Are There Advantages to Frame Rates Higher Than the Refresh Rate?

Introduction

Short answer: Yes, during game play, there are advantages to frame rates higher than refresh rates!

Long answer: There are three major advantages of fps higher than Hz written below. Most of the common benefits apply to “VSYNC OFF” gaming, instead a variable refresh rate monitor such as FreeSync displays or G-SYNC displays

Advantage 1: Reduced Input Lag

Higher frame rates do reduce input lag. This is important for competitive gaming. eSports tournaments can have million-dollar prizes for CS:GO gamers, where differences in human reaction times may be mere milliseconds apart, and be greatly affected by input lag.

Better framerates on single-GPU cards greatly reduce lag. Having 500fps = +2ms GPU rendering lag, and having only 100fps = GPU +10ms rendering lag. This means 500fps has 8ms less lag than 100fps, because of the GPU rendering delay.

In Counter Strike: Global Offensive gaming, this can be important. If both you and your enemy have the same reaction time (e.g. 150ms), you run around a corner in CS:GO, you both see each other at same time, you shoot each other at same time. Higher frame rates gives you less lag, even on a 60 Hz monitor!

We also did VSYNC OFF lag tests during G-SYNC 101. Where frame rates were able to go far above refresh rates, input lag still continued to fall the higher the frame rates went:

Blur Buster's G-SYNC 101: Input Latency & Optimal Settings

The “cross-the-finish-line-first” effect of simultanous-gun-draw situations means milliseconds can matter even if you cannot feel the lag! This is true you’re an amateur player trying to gain more frags — or a professional player competing for huge money prizes in eSports.

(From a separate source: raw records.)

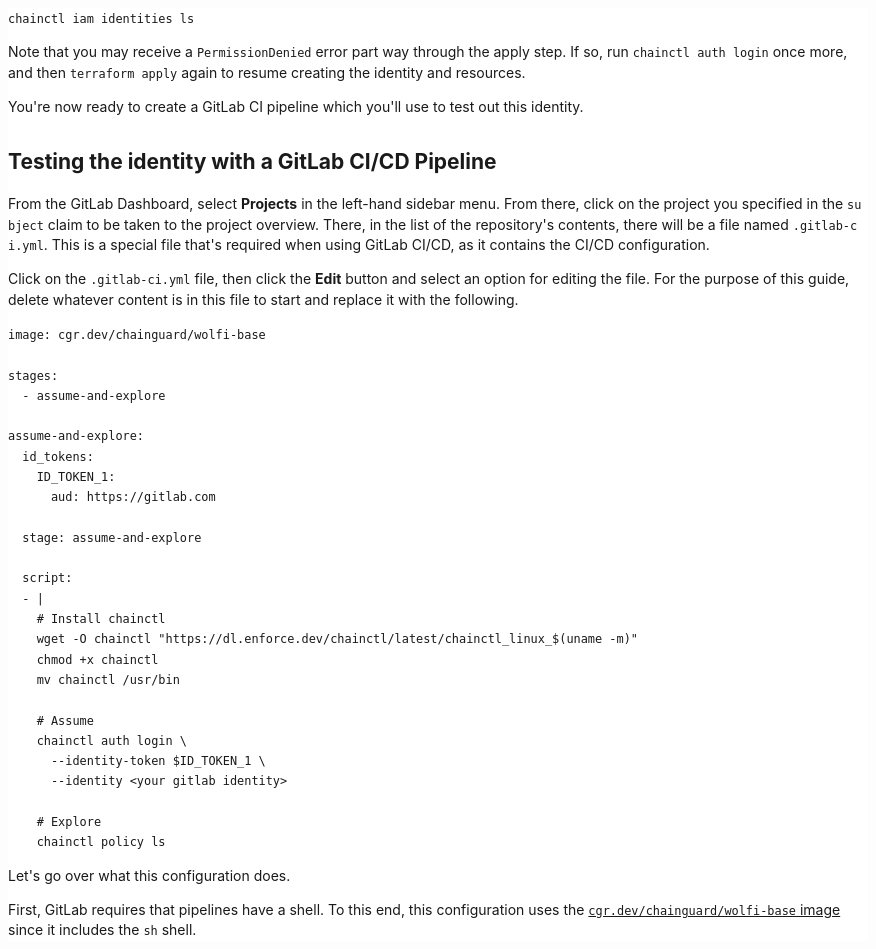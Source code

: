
 ```sh
chainctl iam identities ls
```

Note that you may receive a `PermissionDenied` error part way through the apply step. If so, run `chainctl auth login` once more, and then `terraform apply` again to resume creating the identity and resources.

You're now ready to create a GitLab CI pipeline which you'll use to test out this identity.


## Testing the identity with a GitLab CI/CD Pipeline

From the GitLab Dashboard, select **Projects** in the left-hand sidebar menu. From there, click on the project you specified in the `subject` claim to be taken to the project overview. There, in the list of the repository's contents, there will be a file named `.gitlab-ci.yml`. This is a special file that's required when using GitLab CI/CD, as it contains the CI/CD configuration. 

Click on the `.gitlab-ci.yml` file, then click the **Edit** button and select an option for editing the file. For the purpose of this guide, delete whatever content is in this file to start and replace it with the following. 

```
image: cgr.dev/chainguard/wolfi-base

stages:
  - assume-and-explore

assume-and-explore:
  id_tokens:
    ID_TOKEN_1:
      aud: https://gitlab.com

  stage: assume-and-explore

  script:
  - |
    # Install chainctl
    wget -O chainctl "https://dl.enforce.dev/chainctl/latest/chainctl_linux_$(uname -m)"
    chmod +x chainctl
    mv chainctl /usr/bin

    # Assume
    chainctl auth login \
      --identity-token $ID_TOKEN_1 \
      --identity <your gitlab identity>

    # Explore
    chainctl policy ls
```

Let's go over what this configuration does. 

First, GitLab requires that pipelines have a shell. To this end, this configuration uses the [`cgr.dev/chainguard/wolfi-base` image](https://edu.chainguard.dev/chainguard/chainguard-images/reference/wolfi-base/overview/) since it includes the `sh` shell.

Most modern GPUs can run at frame rates far exceeding refresh rate, and this definitively gives you a competitive advantage during Blur Busters input lag tests. Higher refresh rates can also give you less lag too.

Advantage 2: Each Frame Is Still Partially Visible

If you watch high speed videos of refresh cycles, a display will refresh one pixel row at a time from top to bottom. During the “VSYNC OFF” setting, you can still see fragments of the same frame even at frame rates far higher than refresh rates. Here is a diagram of 432 fps at 144 Hz:

Blur Buster's G-SYNC 101: Input Latency & Optimal Settings

The disadvantage, however, is tearing during VSYNC OFF. This disadvantage doesn’t matter to many competitive/eSports players where winning the frag is more important.

At 432 frames per second, each frame fragment shown (frame slice) has only 1/432 second of input lag from GPU rendering. This means you can react more quickly to on-screen action at frames higher than refresh rate.

Advantage 3: Reduced Tearing & Stutters

Tearing is much fainter at framerates far higher than the refresh rate. This is useful if you run older games (CS:GO, Quake, etc) that run at extremely high frame rates of hundreds or thousands of frames per second:

VSYNC OFF during 150fps creates more visible tear lines than 500fps. This is because the horizontal offsets at the tearline boundaries are much smaller at ever higher frame rates.

At ultra-high frame rates, there are many more tear lines, but they are all at smaller offsets:

Tearing Visibility: At frame rates above refresh rates, there are more tear lines, but offsets are less visible.

Also, microstuttering become reduced at higher frame rates, since there’s less harmonic frequency effects between frame rate and refresh rate. 61fps at 60Hz will have 1 stutter per second, as will 145fps at 144Hz. Running at frame rates much higher than refresh rate, massively reduces microstutters caused by harmonics between fps and Hz. This is important during unsynchronized frame rates (VSYNC OFF, Fast Sync, low-lag triple-buffered modes, etc.)

Obviously, if you have a variable refresh rate (VRR) monitor (GSYNC or FreeSync), it reduces stutters at any frame rate within your VRR range. This is very good if your game cannot run at high frame rates.

However, if you use “VSYNC OFF” with ultra-high frame rates, visibility of stutters and tearing gradually reduces on average, the higher your frame rate goes above refresh rate.

Conclusion

Yes, there are competitive advantages to frame rates higher than refresh rates!
That said, 240 Hz G-SYNC and Low-Lag VSYNC ON are also good options too.